TRACING CARBON TRANSFER FROM SOILS TO A CAVE USING STABLE CARBON ISOTOPES

The carbon isotope composition and concentration of CO₂ in Cave of the Bells, southern Arizona, and in the soil at several locations above the cave was measured in order to calibrate the carbon isotope composition of speleothem calcite as a record of vegetation at the surface. Gas samples were collected from soils in a seasonal streambed, a Pleistocene stream terrace and a Holocene stream terrace and from the atmosphere at several locations inside the cave. Gas samples were collected from soils on the eastern and western slope of the hill above the cave in a previous study. Samples were collected monthly during the course of one year. The δ¹³C values of CO₂ in the cave atmosphere varied only slightly in space and time, averaging -19.2±0.3‰. The δ¹³C values of CO₂ were more variable in the soils than in the cave: -17.8±1.3‰ in the streambed, -15.2±1.0‰ in the Pleistocene terrace, -16.1±0.7‰ in the Holocene terrace, -14.6±1.4‰ in the western slope and -15.2±1.6‰ in the eastern slope. The δ¹³C value of respired CO₂ (δ¹³C_r) was calculated for all gas samples from the measured δ¹³C values and CO₂ concentrations. The source of cave CO₂ was identified by comparing cave and soil δ¹³C_r values. The δ¹³C_r values of CO₂ in the streambed averaged -24.1±0.4‰, which is indistinguishable from the average δ¹³C_r value of CO₂ in the cave (-24.0±0.3‰).

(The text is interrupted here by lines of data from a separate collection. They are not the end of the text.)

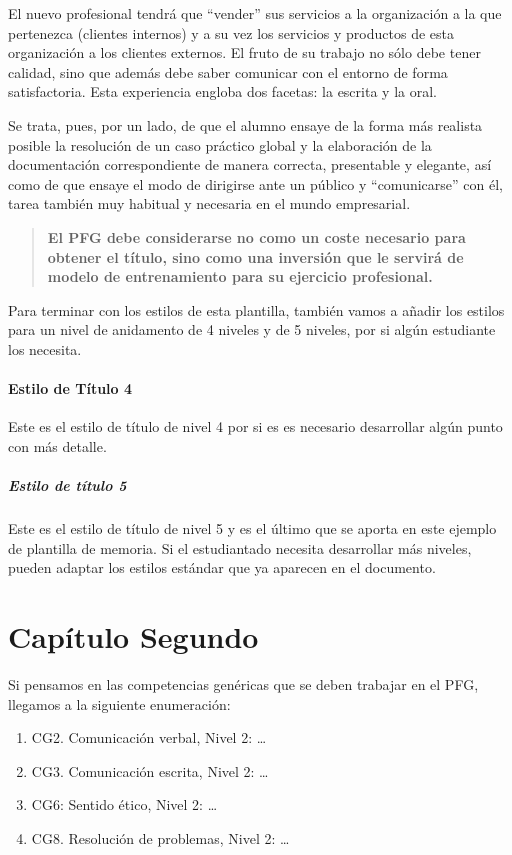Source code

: El nuevo profesional tendrá que “vender” sus servicios a la organización a la que pertenezca (clientes internos) y a su vez los servicios y productos de esta organización a los clientes externos. El fruto de su trabajo no sólo debe tener calidad, sino que además debe saber comunicar con el entorno de forma satisfactoria.
Esta experiencia engloba dos facetas: la escrita y la oral.

Se trata, pues, por un lado, de que el alumno ensaye de la forma más realista posible la resolución de un caso práctico global y la elaboración de la documentación correspondiente de manera correcta, presentable y elegante, así como de que ensaye el modo de dirigirse ante un público y “comunicarse” con él, tarea también muy habitual y necesaria en el mundo empresarial.


\begin{quote}
  \textbf{El PFG debe considerarse no como un coste necesario para obtener el título, sino como una inversión que le servirá de modelo de entrenamiento para su ejercicio profesional.}
\end{quote}

Para terminar con los estilos de esta plantilla, también vamos a añadir los estilos para un nivel de anidamento de 4 niveles y de 5 niveles, por si algún estudiante los necesita.


\subsubsection{Estilo de Título 4}
Este es el estilo de título de nivel 4 por si es es necesario desarrollar algún punto con más detalle.

\paragraph{Estilo de título 5}
Este es el estilo de título de nivel 5 y es el último que se aporta en este ejemplo de plantilla de memoria. Si el estudiantado necesita desarrollar más niveles, pueden adaptar los estilos estándar que ya aparecen en el documento.

\chapter{Capítulo Segundo}
Si pensamos en las competencias genéricas que se deben trabajar en el PFG, llegamos a la siguiente enumeración:
\begin{enumerate}
  \item CG2. Comunicación verbal, Nivel 2: \dots
  \item CG3. Comunicación escrita, Nivel 2: \dots
  \item CG6: Sentido ético, Nivel 2: \dots
  \item CG8. Resolución de problemas, Nivel 2: \dots
\end{enumerate}

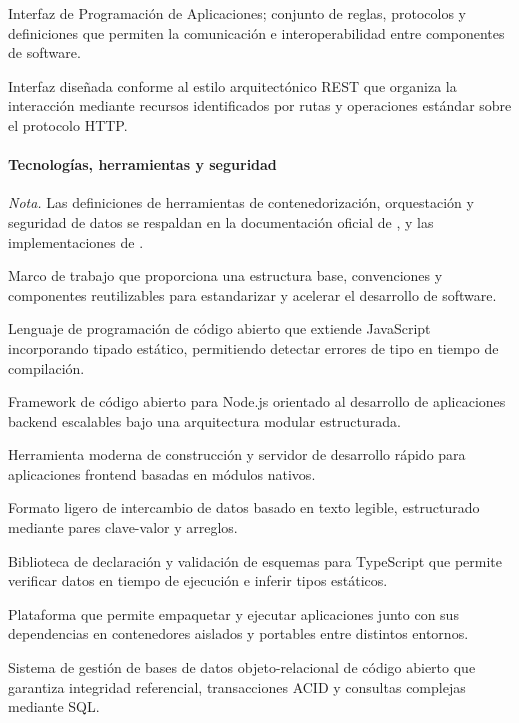     Interfaz de Programación de Aplicaciones; conjunto de reglas, protocolos y definiciones que permiten la comunicación e interoperabilidad entre componentes de software.

    Interfaz diseñada conforme al estilo arquitectónico REST que organiza la interacción mediante recursos 
    identificados por rutas y operaciones estándar sobre el protocolo HTTP.


\paragraph{Tecnologías, herramientas y seguridad}

\noindent\textit{Nota.} Las definiciones de herramientas de contenedorización, orquestación y seguridad de datos se respaldan 
en la documentación oficial de \textcite{dockerOverview}, \textcite{n8n} y las implementaciones de \textcite{chattopadhyay2026ai}.

    Marco de trabajo que proporciona una estructura base, convenciones y componentes reutilizables para estandarizar y acelerar el desarrollo de software.

    Lenguaje de programación de código abierto que extiende JavaScript incorporando tipado estático, permitiendo detectar errores de tipo en tiempo de compilación.

    Framework de código abierto para Node.js orientado al desarrollo de aplicaciones backend escalables bajo una arquitectura modular estructurada.

    Herramienta moderna de construcción y servidor de desarrollo rápido para aplicaciones frontend basadas en módulos nativos.

    Formato ligero de intercambio de datos basado en texto legible, estructurado mediante pares clave-valor y arreglos.

    Biblioteca de declaración y validación de esquemas para TypeScript que permite verificar datos en tiempo de ejecución e inferir tipos estáticos.

    Plataforma que permite empaquetar y ejecutar aplicaciones junto con sus dependencias en contenedores aislados y portables entre distintos entornos.

    Sistema de gestión de bases de datos objeto-relacional de código abierto que garantiza integridad referencial, transacciones ACID y consultas complejas mediante SQL.

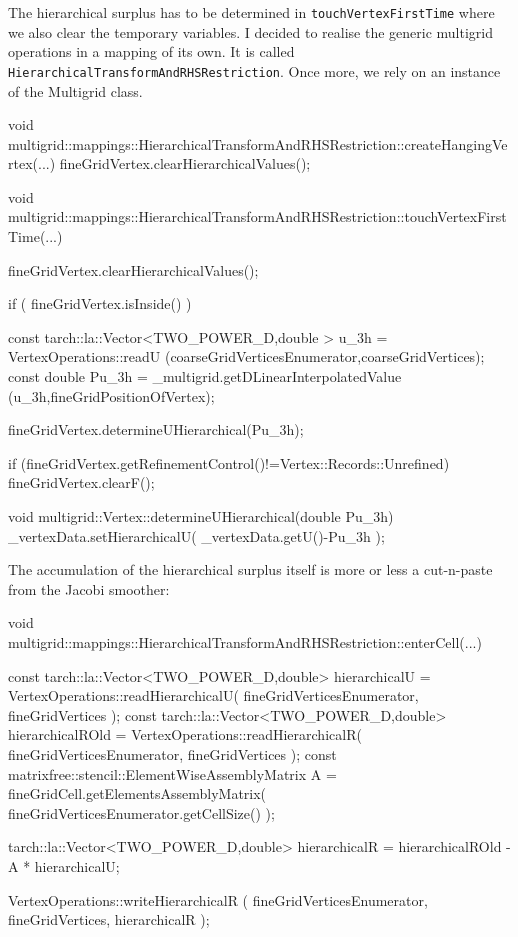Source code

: \noindent
The hierarchical surplus has to be determined in \texttt{touchVertexFirstTime}
where we also clear the temporary variables.
I decided to realise the generic multigrid operations in a mapping of its own. 
It is called \texttt{HierarchicalTransformAndRHSRestriction}.
Once more, we rely on an instance of the Multigrid class.

\begin{code}
void
multigrid::mappings::HierarchicalTransformAndRHSRestriction::createHangingVertex(...) { 
  fineGridVertex.clearHierarchicalValues();
}

void multigrid::mappings::HierarchicalTransformAndRHSRestriction::touchVertexFirstTime(...) {
  fineGridVertex.clearHierarchicalValues();

  if ( fineGridVertex.isInside() ) {
    const tarch::la::Vector<TWO_POWER_D,double > u_3h  = VertexOperations::readU
      (coarseGridVerticesEnumerator,coarseGridVertices);
    const double                                 Pu_3h = _multigrid.getDLinearInterpolatedValue
      (u_3h,fineGridPositionOfVertex);

    fineGridVertex.determineUHierarchical(Pu_3h);

    if (fineGridVertex.getRefinementControl()!=Vertex::Records::Unrefined) {
      fineGridVertex.clearF();
    }
  }
}

void multigrid::Vertex::determineUHierarchical(double Pu_3h) {
  _vertexData.setHierarchicalU( _vertexData.getU()-Pu_3h );
}
\end{code}



\noindent
The accumulation of the hierarchical surplus itself is more or less a
cut-n-paste from the Jacobi smoother:
\begin{code}

void multigrid::mappings::HierarchicalTransformAndRHSRestriction::enterCell(...) { 
  const tarch::la::Vector<TWO_POWER_D,double> hierarchicalU    =
     VertexOperations::readHierarchicalU( fineGridVerticesEnumerator, fineGridVertices );
   const tarch::la::Vector<TWO_POWER_D,double> hierarchicalROld =
     VertexOperations::readHierarchicalR( fineGridVerticesEnumerator, fineGridVertices );
   const matrixfree::stencil::ElementWiseAssemblyMatrix A =
     fineGridCell.getElementsAssemblyMatrix( fineGridVerticesEnumerator.getCellSize() );

   tarch::la::Vector<TWO_POWER_D,double> hierarchicalR = 
     hierarchicalROld - A * hierarchicalU;

   VertexOperations::writeHierarchicalR
     ( fineGridVerticesEnumerator, fineGridVertices, hierarchicalR );
}
\end{code}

The δ¹³C_r values of CO₂ from the other soils were higher and more variable than those of the cave and streambed, averaging -20.1±1.0‰ in the Pleistocene terrace, -20.9±0.8‰ in the Holocene terrace, -21.4±2.5‰ in the western slope soil and -20.2±1.8‰ in the eastern slope soil. The difference between cave and terrace/slope δ¹³C_r values and the consistent similarity between cave and streambed δ¹³C_r values suggests that streambed soil rather than terrace/slope soil is the source of CO₂ in the cave. The preferential transfer of CO₂ to the cave from the streambed versus terrace or slope soils likely occurs because groundwater recharge, carrying dissolved inorganic carbon, is focused along the streambed. The bias of cave CO₂ toward a C₃ vegetation signal may be controlled by focused recharge, resulting from a higher proportion of C₃ plants growing in the streambed than on terraces and slopes, and may be reflected by the carbon isotope composition of calcite in speleothems from the cave.